- Healthcare organizations are quickly pushing forward with the development of machine learning algorithms to tackle one of the toughest problems in big data: extracting and analyzing information from static images.
In a study published this week in the Journal of the American College of Cardiology, researchers from the Icahn School of Medicine at Mount Sinai (ISMMS) explained how machine learning algorithms could distinguish between pathological hypertrophic cardiomyopathy (HCM) and physiological changes in echocardiographic images from athletic patients.
“Our research has demonstrated for the first time that machine-learning algorithms can assist in the discrimination of physiological versus pathological hypertrophic remodeling, thus enabling easier and more accurate diagnoses of HCM,” said senior study author Partho P. Sengupta, MD, Director of Cardiac Ultrasound Research and Professor of Medicine in Cardiology at the Icahn School of Medicine at Mount Sinai.
“This is a major milestone for echocardiography, and represents a critical step toward the development of a real-time, machine-learning-based system for automated interpretation of echocardiographic images. This could help novice echo readers with limited experience, making the diagnosis rapid and more widely available.”
The study included echocardiographic imaging data from 139 male patients who were known to exhibit HCM or physiological issues. Using three different machine learning algorithms that ingested data and refined their outputs based on previous results, the team was able to increase the sensitivity and specificity of the diagnosis process.
The researchers found that volume, mid-left ventricular segmental, and average longitudinal strain were the best metrics for accurately determining the difference between the two identified conditions.
“Our approach shows a promising trend in using automated algorithms as precision medicine techniques to augment physician-guided diagnosis,” said study author Joel Dudley, PhD, Director of the Institute for Next Generation Healthcare and Director of the Center for Biomedical Informatics at ISMMS.
“This demonstrates how machine-learning models and other smart interpretation systems could help to efficiently analyze and process large volumes of cardiac ultrasound data, and with the growth of telemedicine, it could enable cardiac diagnoses even in the most resource-burdened areas.”
Dr. Sengupta has been using advanced health IT and big data analytics strategies to inform his cardiology research for some time. In 2014, he spoke to HealthITAnalytics.com about a separate initiative to use artificial intelligence as a way to identify patients with cardiomyopathy and pericarditis, two diseases that present in similar ways but require very different treatments.
Instead of manually combing through extremely large and complex datasets in an attempt to ensure the right diagnosis, Sengupta employed an “associative learning” platform that could increase automation of the process.
“In the initial pilot phase, when I did my own statistical algorithms, we had a 73 percent ability to differentiate the two diseases,” he explained. “But when the initial pilot run happened, we were very pleased to see that there was a discrimination of 90 percent between the two datasets without any human intervention.”
“It’s very exciting that machine learning and learning intelligence platforms can reach the ability to do this differentiation, if not exceed it.”

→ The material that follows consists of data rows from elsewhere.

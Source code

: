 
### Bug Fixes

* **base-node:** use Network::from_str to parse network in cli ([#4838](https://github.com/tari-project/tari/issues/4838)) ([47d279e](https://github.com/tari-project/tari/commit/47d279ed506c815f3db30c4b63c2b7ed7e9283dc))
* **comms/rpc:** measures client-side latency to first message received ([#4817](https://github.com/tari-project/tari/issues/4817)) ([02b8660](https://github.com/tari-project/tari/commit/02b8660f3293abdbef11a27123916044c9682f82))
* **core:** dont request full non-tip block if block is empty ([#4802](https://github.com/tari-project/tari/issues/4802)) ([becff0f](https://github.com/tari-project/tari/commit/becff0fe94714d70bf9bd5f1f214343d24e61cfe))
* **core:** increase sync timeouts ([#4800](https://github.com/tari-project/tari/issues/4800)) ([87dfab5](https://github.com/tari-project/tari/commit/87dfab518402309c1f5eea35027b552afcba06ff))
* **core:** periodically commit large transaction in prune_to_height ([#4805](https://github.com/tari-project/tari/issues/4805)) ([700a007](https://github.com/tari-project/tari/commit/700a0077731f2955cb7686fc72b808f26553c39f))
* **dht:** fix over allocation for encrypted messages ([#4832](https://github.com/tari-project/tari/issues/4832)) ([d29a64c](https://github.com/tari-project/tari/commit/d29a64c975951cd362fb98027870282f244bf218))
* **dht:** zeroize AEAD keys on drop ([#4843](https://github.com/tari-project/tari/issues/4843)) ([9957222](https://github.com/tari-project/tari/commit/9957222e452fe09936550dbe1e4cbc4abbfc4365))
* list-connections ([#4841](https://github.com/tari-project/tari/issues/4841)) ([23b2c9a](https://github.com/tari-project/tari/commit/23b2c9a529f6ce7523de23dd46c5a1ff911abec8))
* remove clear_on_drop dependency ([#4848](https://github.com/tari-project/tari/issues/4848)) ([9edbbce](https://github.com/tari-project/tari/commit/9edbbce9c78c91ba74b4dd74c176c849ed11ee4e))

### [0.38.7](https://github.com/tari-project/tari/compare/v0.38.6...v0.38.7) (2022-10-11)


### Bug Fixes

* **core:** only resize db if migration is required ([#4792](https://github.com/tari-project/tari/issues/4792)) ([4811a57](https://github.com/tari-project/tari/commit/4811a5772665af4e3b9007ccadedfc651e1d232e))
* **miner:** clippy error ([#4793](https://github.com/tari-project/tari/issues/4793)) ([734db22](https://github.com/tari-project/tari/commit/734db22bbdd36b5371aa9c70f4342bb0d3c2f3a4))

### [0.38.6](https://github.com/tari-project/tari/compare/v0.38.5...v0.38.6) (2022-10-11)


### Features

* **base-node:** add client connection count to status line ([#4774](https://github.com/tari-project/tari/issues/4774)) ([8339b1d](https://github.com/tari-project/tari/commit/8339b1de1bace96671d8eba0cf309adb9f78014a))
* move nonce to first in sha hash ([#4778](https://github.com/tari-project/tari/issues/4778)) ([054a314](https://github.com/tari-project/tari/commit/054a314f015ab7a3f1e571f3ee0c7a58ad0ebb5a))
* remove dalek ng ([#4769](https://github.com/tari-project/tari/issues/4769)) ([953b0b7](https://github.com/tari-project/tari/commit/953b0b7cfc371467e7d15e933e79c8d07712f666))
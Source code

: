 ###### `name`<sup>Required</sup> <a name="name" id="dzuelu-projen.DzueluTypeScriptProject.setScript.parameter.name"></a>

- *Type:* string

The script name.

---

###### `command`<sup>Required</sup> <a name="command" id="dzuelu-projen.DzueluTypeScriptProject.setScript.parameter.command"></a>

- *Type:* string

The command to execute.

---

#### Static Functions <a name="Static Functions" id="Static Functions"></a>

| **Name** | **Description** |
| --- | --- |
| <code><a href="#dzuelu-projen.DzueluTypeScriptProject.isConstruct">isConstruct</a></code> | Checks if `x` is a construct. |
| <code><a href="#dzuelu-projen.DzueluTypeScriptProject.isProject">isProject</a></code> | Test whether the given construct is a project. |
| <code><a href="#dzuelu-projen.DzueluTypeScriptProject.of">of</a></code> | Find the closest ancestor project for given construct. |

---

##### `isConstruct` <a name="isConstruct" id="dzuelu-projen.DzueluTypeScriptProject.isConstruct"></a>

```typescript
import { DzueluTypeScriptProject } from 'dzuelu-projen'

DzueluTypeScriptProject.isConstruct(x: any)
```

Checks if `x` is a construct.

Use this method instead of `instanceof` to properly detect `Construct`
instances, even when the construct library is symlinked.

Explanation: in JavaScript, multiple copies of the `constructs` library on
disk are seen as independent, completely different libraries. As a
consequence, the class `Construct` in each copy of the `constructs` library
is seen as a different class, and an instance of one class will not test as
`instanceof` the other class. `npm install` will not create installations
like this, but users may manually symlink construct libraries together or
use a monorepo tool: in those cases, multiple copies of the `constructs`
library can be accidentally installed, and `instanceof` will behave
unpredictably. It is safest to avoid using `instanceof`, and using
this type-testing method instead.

Mount Sinai isn’t the only organization excited about the potential for algorithms to unlock the unprecedented volume of data hidden away in medical images.
Earlier this week, the University of California San Francisco’s Center for Digital Health Innovation (CDHI) and GE Healthcare announced a partnership to develop a library of deep learning algorithms geared towards aiding trauma care.
The collaboration aims to equip GE’s smart imaging machines with the ability to identify potentially serious conditions like pneumothorax. In the future, the tools could provide real-time clinical decision support to providers for a variety of hard-to-identify situations.
“Next generation data science techniques have already transformed the industrial and consumer world,” said Michael Blum, MD, associate vice chancellor for informatics, director of CDHI, and professor of medicine at UCSF. “With this collaboration, these technologies will be applied to our clinical data and images to provide clinicians with actionable information in near real-time.”
Artificial intelligence and machine learning are likely to have a significant impact on the healthcare industry far beyond the world of imaging analytics, as well.
A recent poll conducted by Silicon Bank found that more than a third of healthcare leaders believe that artificial intelligence will become a major force in the industry in 2017 and beyond, sparking a wave of investment and collaborative projects across many areas of study, including oncology and other precision medicine applications.
At Mount Sinai, the work will continue as Sengupta, Dudley, and their research team investigate additional methods for using artificial intelligence and machine learning algorithms to help clinicians, medical students, and technicians make more accurate diagnoses across a variety of heart-related conditions.